(Beginning of Records to process)

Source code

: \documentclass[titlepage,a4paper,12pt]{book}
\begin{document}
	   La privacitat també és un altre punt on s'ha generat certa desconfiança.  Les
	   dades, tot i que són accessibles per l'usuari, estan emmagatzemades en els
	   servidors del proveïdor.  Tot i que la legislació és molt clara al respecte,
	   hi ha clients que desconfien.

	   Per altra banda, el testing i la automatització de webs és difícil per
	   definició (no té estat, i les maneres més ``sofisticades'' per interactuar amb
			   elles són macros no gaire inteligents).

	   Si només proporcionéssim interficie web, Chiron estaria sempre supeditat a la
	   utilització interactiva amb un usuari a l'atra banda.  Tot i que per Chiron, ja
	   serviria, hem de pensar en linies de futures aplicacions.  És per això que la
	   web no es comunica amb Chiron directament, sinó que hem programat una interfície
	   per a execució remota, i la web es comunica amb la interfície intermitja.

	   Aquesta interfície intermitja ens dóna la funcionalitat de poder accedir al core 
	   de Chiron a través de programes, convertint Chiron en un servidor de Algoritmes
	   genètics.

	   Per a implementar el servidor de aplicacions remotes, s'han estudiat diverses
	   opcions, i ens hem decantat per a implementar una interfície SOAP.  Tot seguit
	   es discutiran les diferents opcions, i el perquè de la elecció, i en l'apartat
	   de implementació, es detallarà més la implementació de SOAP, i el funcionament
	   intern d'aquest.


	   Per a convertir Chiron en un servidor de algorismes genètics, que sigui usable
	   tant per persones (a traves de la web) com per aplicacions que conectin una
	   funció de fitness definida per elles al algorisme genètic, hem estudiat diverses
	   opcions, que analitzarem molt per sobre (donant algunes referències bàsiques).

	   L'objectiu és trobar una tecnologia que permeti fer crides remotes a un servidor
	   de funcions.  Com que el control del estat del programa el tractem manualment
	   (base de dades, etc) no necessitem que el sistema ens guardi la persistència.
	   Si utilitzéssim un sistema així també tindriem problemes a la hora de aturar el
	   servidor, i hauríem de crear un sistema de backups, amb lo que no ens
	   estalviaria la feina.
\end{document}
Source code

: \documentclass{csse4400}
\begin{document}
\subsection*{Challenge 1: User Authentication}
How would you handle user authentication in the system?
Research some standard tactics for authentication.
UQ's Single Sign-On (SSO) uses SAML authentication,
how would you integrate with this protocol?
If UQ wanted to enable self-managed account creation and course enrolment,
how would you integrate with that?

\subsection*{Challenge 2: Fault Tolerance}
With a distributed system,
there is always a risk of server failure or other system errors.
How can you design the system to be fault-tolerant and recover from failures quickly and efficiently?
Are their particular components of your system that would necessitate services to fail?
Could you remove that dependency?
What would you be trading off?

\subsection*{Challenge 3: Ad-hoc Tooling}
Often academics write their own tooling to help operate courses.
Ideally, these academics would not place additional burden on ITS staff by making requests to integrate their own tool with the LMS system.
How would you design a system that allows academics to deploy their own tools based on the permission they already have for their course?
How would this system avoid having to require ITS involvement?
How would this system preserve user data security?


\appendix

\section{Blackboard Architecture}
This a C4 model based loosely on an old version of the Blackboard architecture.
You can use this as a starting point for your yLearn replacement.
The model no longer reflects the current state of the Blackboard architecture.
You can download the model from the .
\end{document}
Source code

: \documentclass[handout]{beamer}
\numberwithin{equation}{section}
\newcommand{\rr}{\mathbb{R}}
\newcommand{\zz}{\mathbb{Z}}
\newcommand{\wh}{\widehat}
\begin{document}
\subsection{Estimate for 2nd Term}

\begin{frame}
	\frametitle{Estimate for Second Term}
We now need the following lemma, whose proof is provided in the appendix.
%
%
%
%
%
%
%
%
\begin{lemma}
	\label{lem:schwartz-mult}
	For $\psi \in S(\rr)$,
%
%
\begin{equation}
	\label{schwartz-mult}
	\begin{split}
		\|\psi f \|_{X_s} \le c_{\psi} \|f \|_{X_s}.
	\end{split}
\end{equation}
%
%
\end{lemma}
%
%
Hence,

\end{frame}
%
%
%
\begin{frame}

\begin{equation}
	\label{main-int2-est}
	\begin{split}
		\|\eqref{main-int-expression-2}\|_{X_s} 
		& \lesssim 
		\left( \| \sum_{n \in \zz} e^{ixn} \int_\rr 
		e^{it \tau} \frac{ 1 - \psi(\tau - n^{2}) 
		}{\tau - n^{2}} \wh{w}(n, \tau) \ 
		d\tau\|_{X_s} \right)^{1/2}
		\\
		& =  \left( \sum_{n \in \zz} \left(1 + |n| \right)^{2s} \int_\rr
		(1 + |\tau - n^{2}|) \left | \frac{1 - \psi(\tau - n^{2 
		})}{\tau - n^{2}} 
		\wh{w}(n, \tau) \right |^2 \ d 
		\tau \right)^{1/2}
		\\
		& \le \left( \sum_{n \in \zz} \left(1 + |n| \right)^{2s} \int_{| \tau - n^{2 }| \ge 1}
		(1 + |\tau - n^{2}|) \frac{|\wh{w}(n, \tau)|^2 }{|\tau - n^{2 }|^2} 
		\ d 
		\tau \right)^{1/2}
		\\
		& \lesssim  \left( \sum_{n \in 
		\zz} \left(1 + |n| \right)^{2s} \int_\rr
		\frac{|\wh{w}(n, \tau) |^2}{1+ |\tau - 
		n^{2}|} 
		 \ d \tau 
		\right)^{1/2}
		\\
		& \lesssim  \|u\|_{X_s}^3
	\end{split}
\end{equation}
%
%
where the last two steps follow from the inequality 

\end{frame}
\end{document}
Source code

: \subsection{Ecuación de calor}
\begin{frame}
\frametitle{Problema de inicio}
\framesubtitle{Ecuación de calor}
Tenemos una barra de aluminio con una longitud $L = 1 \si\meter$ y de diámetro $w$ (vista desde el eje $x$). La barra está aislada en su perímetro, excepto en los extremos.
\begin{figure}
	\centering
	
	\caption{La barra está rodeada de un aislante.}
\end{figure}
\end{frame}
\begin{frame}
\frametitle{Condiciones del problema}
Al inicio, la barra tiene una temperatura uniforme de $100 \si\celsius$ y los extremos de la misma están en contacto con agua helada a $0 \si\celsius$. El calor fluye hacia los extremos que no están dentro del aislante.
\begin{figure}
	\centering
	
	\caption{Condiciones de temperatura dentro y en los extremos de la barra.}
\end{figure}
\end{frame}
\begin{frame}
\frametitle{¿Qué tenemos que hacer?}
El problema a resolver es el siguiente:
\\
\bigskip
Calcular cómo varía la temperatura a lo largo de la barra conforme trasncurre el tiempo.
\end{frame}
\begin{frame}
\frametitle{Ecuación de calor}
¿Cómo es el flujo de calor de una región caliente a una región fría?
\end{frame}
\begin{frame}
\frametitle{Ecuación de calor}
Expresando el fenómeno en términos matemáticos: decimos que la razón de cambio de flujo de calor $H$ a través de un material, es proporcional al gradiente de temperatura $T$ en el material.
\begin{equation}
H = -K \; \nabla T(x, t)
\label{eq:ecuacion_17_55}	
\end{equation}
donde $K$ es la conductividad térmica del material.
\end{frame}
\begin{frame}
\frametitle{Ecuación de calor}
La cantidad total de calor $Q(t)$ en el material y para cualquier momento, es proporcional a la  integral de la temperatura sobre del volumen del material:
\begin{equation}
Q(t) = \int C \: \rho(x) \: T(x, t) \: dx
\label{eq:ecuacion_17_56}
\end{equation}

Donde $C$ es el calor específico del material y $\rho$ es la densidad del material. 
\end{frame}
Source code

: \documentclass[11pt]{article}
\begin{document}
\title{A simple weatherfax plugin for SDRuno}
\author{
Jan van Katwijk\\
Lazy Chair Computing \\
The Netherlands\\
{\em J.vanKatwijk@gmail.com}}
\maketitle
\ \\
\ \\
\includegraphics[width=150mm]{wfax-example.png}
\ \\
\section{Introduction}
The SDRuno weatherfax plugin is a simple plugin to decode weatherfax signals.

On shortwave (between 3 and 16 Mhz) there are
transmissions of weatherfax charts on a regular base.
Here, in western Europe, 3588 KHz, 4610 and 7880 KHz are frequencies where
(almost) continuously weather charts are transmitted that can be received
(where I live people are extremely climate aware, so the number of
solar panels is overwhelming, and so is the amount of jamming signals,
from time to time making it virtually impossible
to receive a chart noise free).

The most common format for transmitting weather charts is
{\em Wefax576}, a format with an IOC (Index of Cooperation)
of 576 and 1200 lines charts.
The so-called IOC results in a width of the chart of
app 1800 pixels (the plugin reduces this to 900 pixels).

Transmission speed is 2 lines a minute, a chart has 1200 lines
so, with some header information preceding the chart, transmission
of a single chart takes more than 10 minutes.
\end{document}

(End of Records to process)

» What you will do
Find every line in the records that contains the word "flujo"; copy those lines.

» Task answer
¿Cómo es el flujo de calor de una región caliente a una región fría?
Expresando el fenómeno en términos matemáticos: decimos que la razón de cambio de flujo de calor $H$ a través de un material, es proporcional al gradiente de temperatura $T$ en el material.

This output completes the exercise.